Heard in the elevator after a screening of Inland Empire, David Lynch's outrageously free-associative three-hour opus: "Um, how does he know when it's over?"
I'm sure I don't know. I'm still chewing on Eraserhead.
What I do know is that the famously oblique nightmare Eraserhead is practically a light, warmup exercise for Inland Empire.
The latter is presented with such surehanded courage of its dark, unfathomable convictions, it's as if more linear work like The Elephant Man never happened.
What I also know is that the various shades of "dumbfounded" on the faces of characters probably mirror the audience members' expressions at any given time, and Laura Dern (who keeps morphing into other characters a la Lost Highway and Mulholland Drive) speaks for many of us when she says "I can't tell if it's yesterday or tomorrow, and it's a real mindf---."
And yet, what can you say about a movie that keeps returning to a motif of a sitcom populated by rabbits who speak in Pinteresque non sequiturs (to uproarious studio audience laughter)?
Or breaks into amateur-night song-and-dance numbers involving prostitutes?
Or has a character "die" of a knife wound on a Hollywood sidewalk in front of a Japanese crack whore who, apropos of nothing, tells a story about her best friend's monkey?
Your left brain wants you to hit this movie with a stick and yell "Make sense!"
But your right side just might eat it up like that dream you once had about being trapped inside a giant roast turkey and gobbling your way out.
Insofar as Inland Empire has a plot, it involves an actress named Nikki Grace (Dern) who is nervously lolling about her improbably stuffy Edwardian mansion waiting to hear whether she landed a part in a movie called On High In Blue Tomorrows by "important" director Kingsley Stewart (Jeremy Irons).
The whole thing takes place in a Hollywood that seems a product of a space-time rift, where, for example, a '40s Hedda Hopper-esque tinseltown gossip hosts a contemporary Entertainment Tonight type magazine show.
The good news is presaged by a visit from a weird old woman (Grace Zabriskie), who tells her she will get the role and there will be ... murder!

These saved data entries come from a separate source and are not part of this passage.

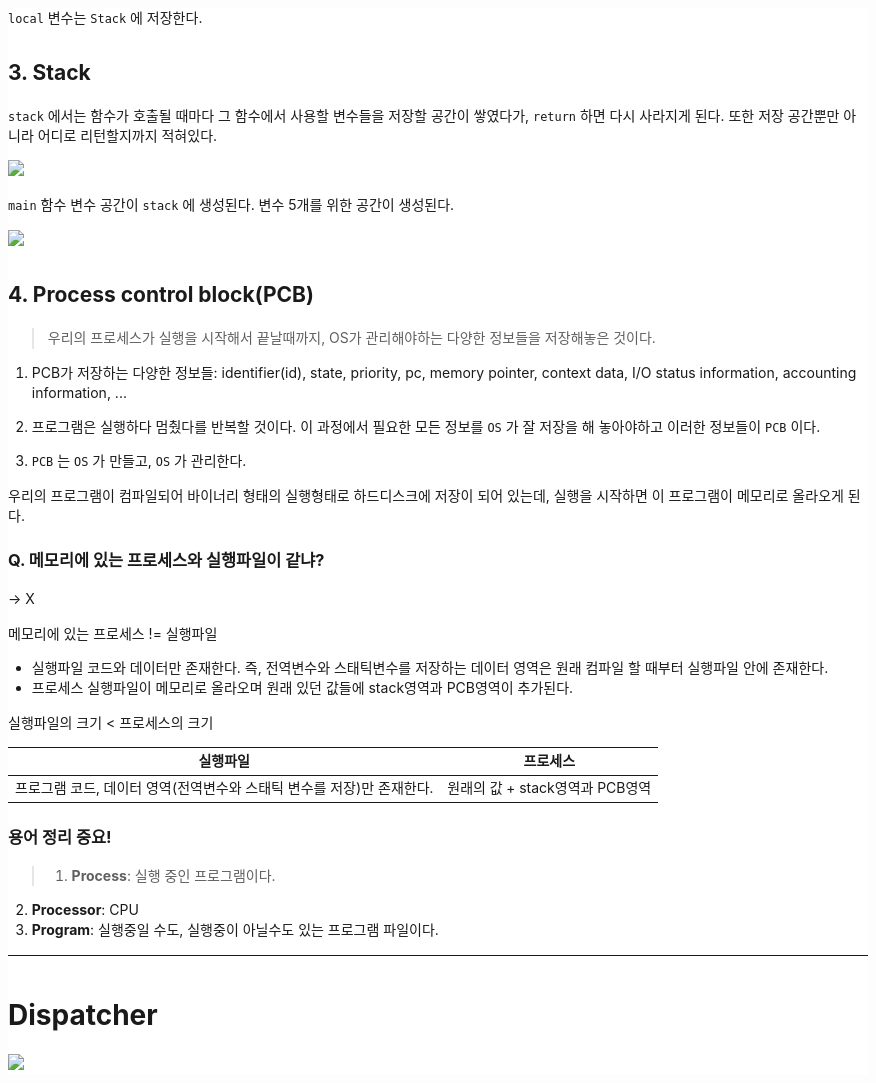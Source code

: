 `local` 변수는 `Stack` 에 저장한다.

## 3. Stack
`stack` 에서는 함수가 호출될 때마다 그 함수에서 사용할 변수들을 저장할 공간이 쌓였다가, 
`return` 하면 다시 사라지게 된다.
또한 저장 공간뿐만 아니라 어디로 리턴할지까지 적혀있다.

![](https://velog.velcdn.com/images/mini_mouse_/post/3f130173-a224-4c15-94c3-92f2b96b7294/image.png)


`main` 함수 변수 공간이 `stack` 에 생성된다.
변수 5개를 위한 공간이 생성된다.

![](https://velog.velcdn.com/images/mini_mouse_/post/a818784e-1a42-422b-bb15-1aafd18536c8/image.png)

## 4. Process control block(PCB)
>우리의 프로세스가 실행을 시작해서 끝날때까지,
OS가 관리해야하는 다양한 정보들을 저장해놓은 것이다.

1. PCB가 저장하는 다양한 정보들:
identifier(id), state, priority, pc, memory pointer, context data, I/O status information, accounting information, ... 

2. 프로그램은 실행하다 멈췄다를 반복할 것이다. 
이 과정에서 필요한 모든 정보를 `OS` 가 잘 저장을 해 놓아야하고 이러한 정보들이 `PCB` 이다.

3. `PCB` 는 `OS` 가 만들고, `OS` 가 관리한다.

우리의 프로그램이 컴파일되어 바이너리 형태의 실행형태로 하드디스크에 저장이 되어 있는데, 실행을 시작하면 이 프로그램이 메모리로 올라오게 된다.


### Q. 메모리에 있는 프로세스와 실행파일이 같냐?
→ X

메모리에 있는 프로세스 != 실행파일

- 실행파일
코드와 데이터만 존재한다. 
즉, 전역변수와 스태틱변수를 저장하는 데이터 영역은 원래 컴파일 할 때부터 실행파일 안에 존재한다. 
- 프로세스
실행파일이 메모리로 올라오며 원래 있던 값들에 stack영역과 PCB영역이 추가된다.

실행파일의 크기 < 프로세스의 크기

|실행파일|프로세스|
|-------|-------|
|프로그램 코드, 데이터 영역(전역변수와 스태틱 변수를 저장)만 존재한다.|원래의 값 + stack영역과 PCB영역|

### 용어 정리 중요!
>1. **Process**: 실행 중인 프로그램이다.
2. **Processor**: CPU
3. **Program**: 실행중일 수도, 실행중이 아닐수도 있는 프로그램 파일이다.

---
# Dispatcher
![](https://velog.velcdn.com/images/mini_mouse_/post/2632d9b1-0515-4cdd-ab44-dcea5c029684/image.png)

Normality goes off the rails soon after Nikki gets the role and Kingsley and his assistant Freddie (hilariously played by Harry Dean Stanton), explain that Blue Tomorrows is actually a remake of a drama that was never completed, because the leading lady and her male co-star were killed by her jealous husband (amid the interaction of a bunch of shady Polish gangsters).
Of course, Nikki's identity and that of Susan, the original actor, begin to blur together, along with that of Nikki's character, a coarse trailer-park type who says things like, "Bam! I kicked him straight in the balls so hard, they go crawling into his brain for refuge. He went down like a two-dollar whore."
I may be overreaching even trying to compartmentalize that much of Inland Empire.
The Polish part is substantial (a good portion of the dialogue is subtitled Polish).
There's a Gypsy circus. Images of sex, death and claustrophobic camerawork create an inchoate mood of horror.
What does it all mean?
What do you think you're reading, Cahiers du Cinema?
Suffice to say that three hours of hallucinatory audacity passes a lot faster than you might expect.